Portanto, e no domínio da gestão, um primeiro passo será regressar ao modelo anterior a 2009. Como o texto já vai longo, remeto para as soluções que apresentei, no Público, em de 3 de Janeiro de 2022, ao escrever que se “mude a escola para que regressem os professores”

Por fim, e sobre a burocracia, escrevi, para o Público, em 22 de Outubro de 2022, em “foi fatal não confiar nos professores”, que desde que há escolas que os professores devem estar sempre preparados para a prestação de duas contas: como gerem o programa da disciplina que leccionam e como avaliam os alunos. Contudo, aplicou-se aos professores uma inversão do ónus da prova que explica a insanidade burocrática através do registo repetido de todos os passos em actas, relatórios, notas, pareceres ou plataformas digitais. É uma despesa inútil e monstruosa.

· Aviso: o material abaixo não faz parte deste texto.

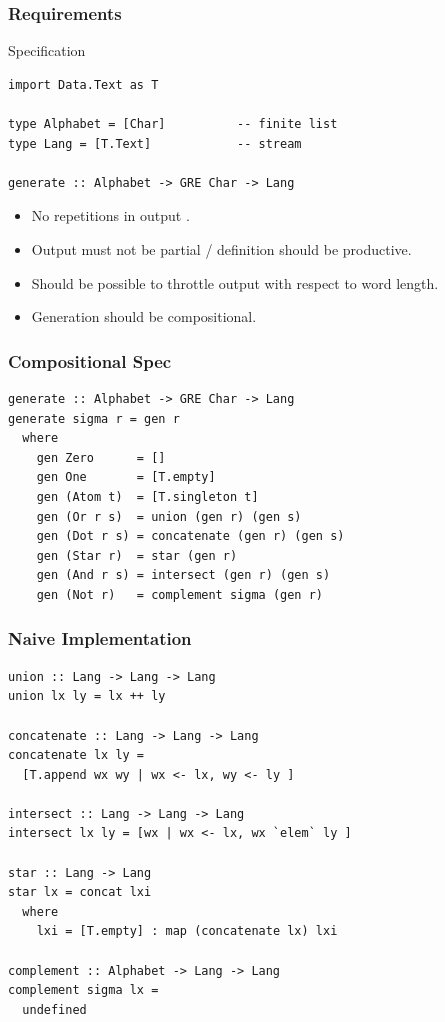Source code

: \documentclass[pdftex,aspectratio=169]{beamer}
\begin{document}
\begin{frame}[fragile]
  \frametitle{Requirements}
  \begin{block}{Specification}
\begin{lstlisting}[numbers=none]
import Data.Text as T

type Alphabet = [Char]          -- finite list
type Lang = [T.Text]            -- stream

generate :: Alphabet -> GRE Char -> Lang
\end{lstlisting}
  \end{block}
  \begin{itemize}
  \item No repetitions in output .
  \item Output must not be partial / definition should be productive.
  \item Should be possible to throttle output with respect to word length.
  \item Generation should be compositional.
  \end{itemize}
\end{frame}
\begin{frame}[fragile]
  \frametitle{Compositional Spec}
\begin{lstlisting}[numbers=none]
generate :: Alphabet -> GRE Char -> Lang
generate sigma r = gen r
  where
    gen Zero      = []
    gen One       = [T.empty]
    gen (Atom t)  = [T.singleton t]
    gen (Or r s)  = union (gen r) (gen s)
    gen (Dot r s) = concatenate (gen r) (gen s)
    gen (Star r)  = star (gen r)
    gen (And r s) = intersect (gen r) (gen s)
    gen (Not r)   = complement sigma (gen r)
\end{lstlisting}
\end{frame}
\begin{frame}[fragile]
  \frametitle{Naive Implementation}
\vspace{-2\baselineskip}
\begin{lstlisting}[numbers=none]
union :: Lang -> Lang -> Lang
union lx ly = lx ++ ly

concatenate :: Lang -> Lang -> Lang
concatenate lx ly =
  [T.append wx wy | wx <- lx, wy <- ly ]

intersect :: Lang -> Lang -> Lang
intersect lx ly = [wx | wx <- lx, wx `elem` ly ]

star :: Lang -> Lang
star lx = concat lxi
  where
    lxi = [T.empty] : map (concatenate lx) lxi

complement :: Alphabet -> Lang -> Lang
complement sigma lx =
  undefined
\end{lstlisting}
\end{frame}
\end{document}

Em suma, estabeleceu-se um silêncio nefasto sobre uma organização que “adoeceu os professores”. Até quem testou o exercício percebeu o clima arbitrário e burocraticamente desconfiado. A explosão está, finalmente e naturalmente, bem visível. Só surpreende quem vivia numa bolha ilusória alimentada pelas organizações da situação que asseguravam que o bom seria governar sem os incompreensíveis professores.